### What you will do
Copy out each line of the data that holds the word "iniciar".

### Supplied data

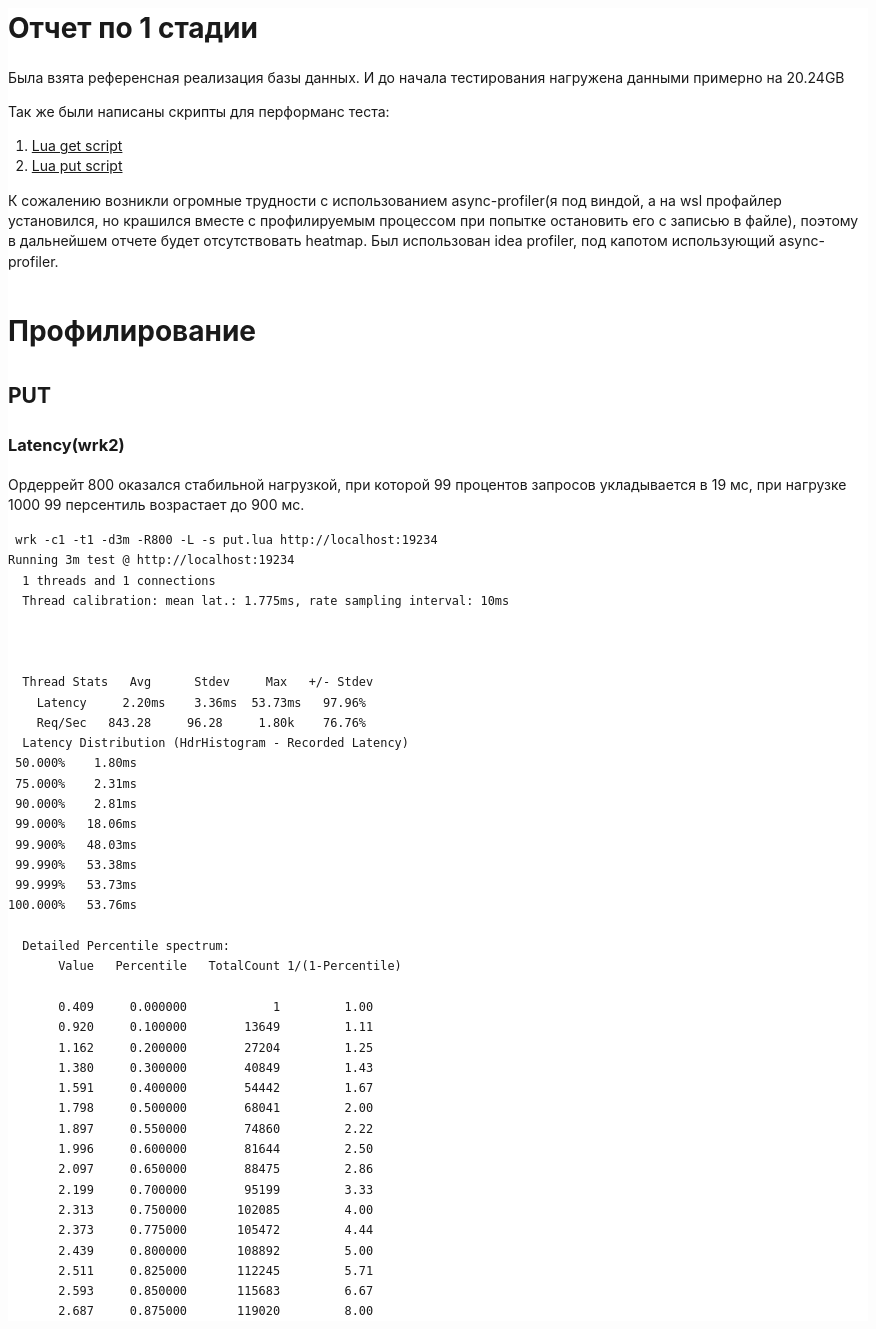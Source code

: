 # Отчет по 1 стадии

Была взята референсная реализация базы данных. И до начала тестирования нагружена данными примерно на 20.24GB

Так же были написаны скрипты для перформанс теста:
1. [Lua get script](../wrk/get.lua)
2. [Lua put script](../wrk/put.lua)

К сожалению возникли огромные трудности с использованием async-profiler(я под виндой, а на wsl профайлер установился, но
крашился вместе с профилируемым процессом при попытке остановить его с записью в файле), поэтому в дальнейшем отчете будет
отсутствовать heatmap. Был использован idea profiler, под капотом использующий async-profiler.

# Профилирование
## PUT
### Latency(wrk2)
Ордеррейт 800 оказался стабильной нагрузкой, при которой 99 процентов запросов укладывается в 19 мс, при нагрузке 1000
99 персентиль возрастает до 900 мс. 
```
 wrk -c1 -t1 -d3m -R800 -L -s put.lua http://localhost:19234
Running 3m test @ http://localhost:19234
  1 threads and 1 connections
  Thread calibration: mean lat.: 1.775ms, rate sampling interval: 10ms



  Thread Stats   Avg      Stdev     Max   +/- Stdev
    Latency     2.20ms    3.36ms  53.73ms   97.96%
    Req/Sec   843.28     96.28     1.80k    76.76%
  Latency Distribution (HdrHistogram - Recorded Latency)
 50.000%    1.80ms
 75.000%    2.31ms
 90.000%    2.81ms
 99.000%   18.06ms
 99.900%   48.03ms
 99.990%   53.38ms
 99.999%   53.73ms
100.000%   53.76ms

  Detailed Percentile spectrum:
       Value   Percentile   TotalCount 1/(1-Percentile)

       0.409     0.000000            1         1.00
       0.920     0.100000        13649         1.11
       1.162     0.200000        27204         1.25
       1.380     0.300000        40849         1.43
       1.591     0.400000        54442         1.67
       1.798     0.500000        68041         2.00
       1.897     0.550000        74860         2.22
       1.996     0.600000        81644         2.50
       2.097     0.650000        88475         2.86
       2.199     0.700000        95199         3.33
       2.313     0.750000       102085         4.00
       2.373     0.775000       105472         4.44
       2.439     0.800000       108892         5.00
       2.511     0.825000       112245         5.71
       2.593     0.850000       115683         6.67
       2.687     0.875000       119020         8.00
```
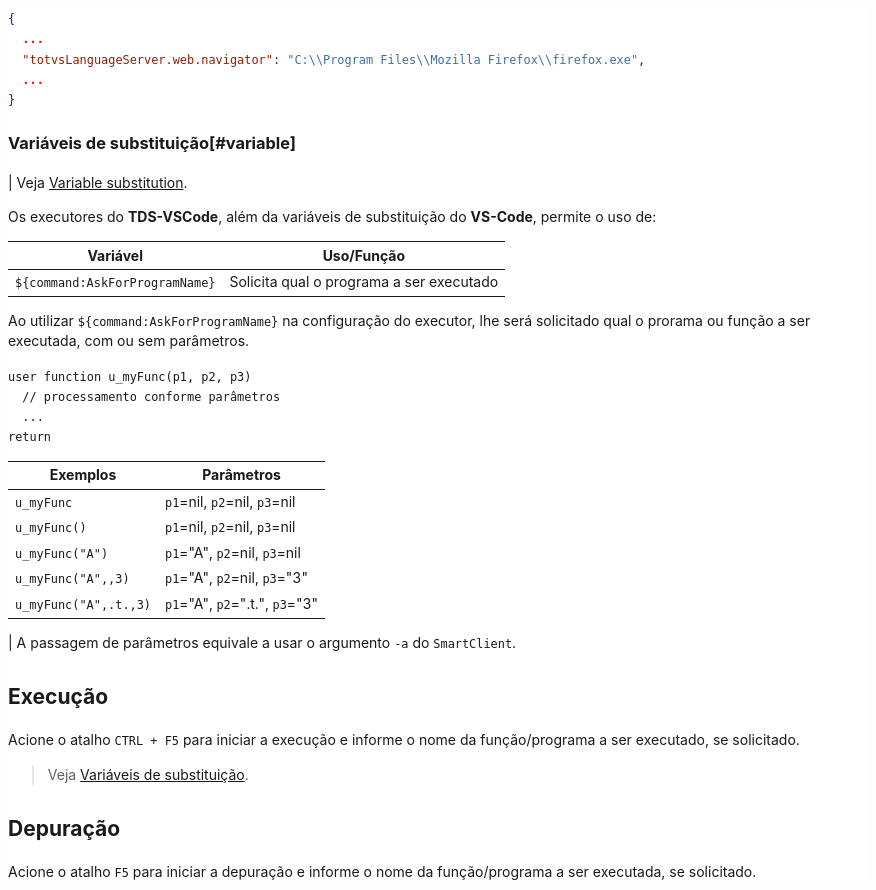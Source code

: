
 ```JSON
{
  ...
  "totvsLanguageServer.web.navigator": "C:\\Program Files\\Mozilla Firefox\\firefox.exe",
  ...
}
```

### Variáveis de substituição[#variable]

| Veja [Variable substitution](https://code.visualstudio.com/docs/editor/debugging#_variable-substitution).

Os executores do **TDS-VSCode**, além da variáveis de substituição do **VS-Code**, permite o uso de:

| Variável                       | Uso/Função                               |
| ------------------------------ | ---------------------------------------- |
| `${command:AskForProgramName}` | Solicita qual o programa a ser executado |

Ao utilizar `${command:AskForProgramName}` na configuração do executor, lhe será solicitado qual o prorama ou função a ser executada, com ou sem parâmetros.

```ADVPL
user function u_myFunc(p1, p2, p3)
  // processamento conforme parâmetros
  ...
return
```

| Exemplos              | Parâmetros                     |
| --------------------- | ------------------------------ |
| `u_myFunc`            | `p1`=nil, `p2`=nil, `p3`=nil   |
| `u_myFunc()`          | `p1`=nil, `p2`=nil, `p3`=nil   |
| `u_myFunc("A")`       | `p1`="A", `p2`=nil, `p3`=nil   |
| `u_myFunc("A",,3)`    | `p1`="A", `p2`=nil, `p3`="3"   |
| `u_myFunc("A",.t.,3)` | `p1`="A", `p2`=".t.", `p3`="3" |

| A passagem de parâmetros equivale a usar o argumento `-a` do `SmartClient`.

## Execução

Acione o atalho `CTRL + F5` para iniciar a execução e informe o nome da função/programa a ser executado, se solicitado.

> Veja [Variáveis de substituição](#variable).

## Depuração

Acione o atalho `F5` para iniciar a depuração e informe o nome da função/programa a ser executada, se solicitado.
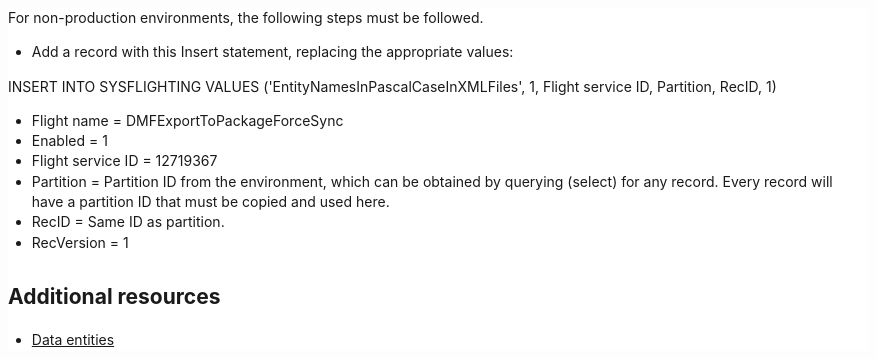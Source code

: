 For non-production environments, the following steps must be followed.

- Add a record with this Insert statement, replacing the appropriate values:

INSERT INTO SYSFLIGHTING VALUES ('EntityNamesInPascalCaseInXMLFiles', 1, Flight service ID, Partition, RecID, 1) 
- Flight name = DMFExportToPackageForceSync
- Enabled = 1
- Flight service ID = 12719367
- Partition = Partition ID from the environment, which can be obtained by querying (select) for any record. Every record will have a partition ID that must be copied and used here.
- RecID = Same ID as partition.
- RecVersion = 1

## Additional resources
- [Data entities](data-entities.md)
--
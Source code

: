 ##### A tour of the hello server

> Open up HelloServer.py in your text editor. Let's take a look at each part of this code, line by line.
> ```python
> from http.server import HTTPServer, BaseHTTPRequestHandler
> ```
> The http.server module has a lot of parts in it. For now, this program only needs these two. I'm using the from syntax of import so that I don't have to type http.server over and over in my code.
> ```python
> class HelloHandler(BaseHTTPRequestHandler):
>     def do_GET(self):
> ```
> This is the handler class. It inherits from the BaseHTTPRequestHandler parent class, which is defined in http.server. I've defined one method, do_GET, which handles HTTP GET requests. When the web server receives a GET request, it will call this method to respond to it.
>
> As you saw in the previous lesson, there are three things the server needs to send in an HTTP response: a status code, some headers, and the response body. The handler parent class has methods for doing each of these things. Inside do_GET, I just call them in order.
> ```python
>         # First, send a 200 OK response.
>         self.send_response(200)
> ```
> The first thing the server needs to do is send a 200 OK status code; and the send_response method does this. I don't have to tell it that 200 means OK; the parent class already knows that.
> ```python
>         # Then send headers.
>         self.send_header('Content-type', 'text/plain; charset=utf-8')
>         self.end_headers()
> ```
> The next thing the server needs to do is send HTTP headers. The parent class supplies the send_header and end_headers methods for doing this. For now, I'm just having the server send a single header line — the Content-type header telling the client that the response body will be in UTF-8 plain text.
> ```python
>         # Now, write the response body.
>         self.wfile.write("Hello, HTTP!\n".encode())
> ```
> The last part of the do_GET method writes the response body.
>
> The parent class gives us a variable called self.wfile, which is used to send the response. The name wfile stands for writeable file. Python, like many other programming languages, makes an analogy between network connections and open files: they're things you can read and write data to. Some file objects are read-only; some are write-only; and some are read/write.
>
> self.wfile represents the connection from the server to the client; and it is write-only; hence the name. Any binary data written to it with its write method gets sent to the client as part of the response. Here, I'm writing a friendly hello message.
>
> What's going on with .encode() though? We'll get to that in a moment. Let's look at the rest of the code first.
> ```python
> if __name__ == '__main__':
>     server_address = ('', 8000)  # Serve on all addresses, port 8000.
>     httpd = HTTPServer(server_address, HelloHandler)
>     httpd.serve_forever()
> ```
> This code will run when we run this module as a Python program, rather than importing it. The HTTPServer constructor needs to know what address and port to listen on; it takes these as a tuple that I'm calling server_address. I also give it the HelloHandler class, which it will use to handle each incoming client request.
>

### Exercise response
Acione o atalho `CTRL + F5` para iniciar a execução e informe o nome da função/programa a ser executado, se solicitado.
Acione o atalho `F5` para iniciar a depuração e informe o nome da função/programa a ser executada, se solicitado.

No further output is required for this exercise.